Working from the line that contains "Is possible to" down to the last line below, repeat each line exactly.
───── Recorded information
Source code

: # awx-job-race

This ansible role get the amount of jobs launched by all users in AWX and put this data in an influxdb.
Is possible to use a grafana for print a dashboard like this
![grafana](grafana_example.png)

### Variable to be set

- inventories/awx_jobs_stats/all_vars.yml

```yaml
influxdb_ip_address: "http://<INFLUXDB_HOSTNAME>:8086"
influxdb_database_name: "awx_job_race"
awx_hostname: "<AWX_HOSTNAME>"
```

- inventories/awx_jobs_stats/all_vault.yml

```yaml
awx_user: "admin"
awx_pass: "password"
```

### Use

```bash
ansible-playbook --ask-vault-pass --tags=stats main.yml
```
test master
──────────
Finished exercise:
Is possible to use a grafana for print a dashboard like this
![grafana](grafana_example.png)

### Variable to be set

- inventories/awx_jobs_stats/all_vars.yml

```yaml
influxdb_ip_address: "http://<INFLUXDB_HOSTNAME>:8086"
influxdb_database_name: "awx_job_race"
awx_hostname: "<AWX_HOSTNAME>"
```

- inventories/awx_jobs_stats/all_vault.yml

```yaml
awx_user: "admin"
awx_pass: "password"
```

### Use

```bash
ansible-playbook --ask-vault-pass --tags=stats main.yml
```
test master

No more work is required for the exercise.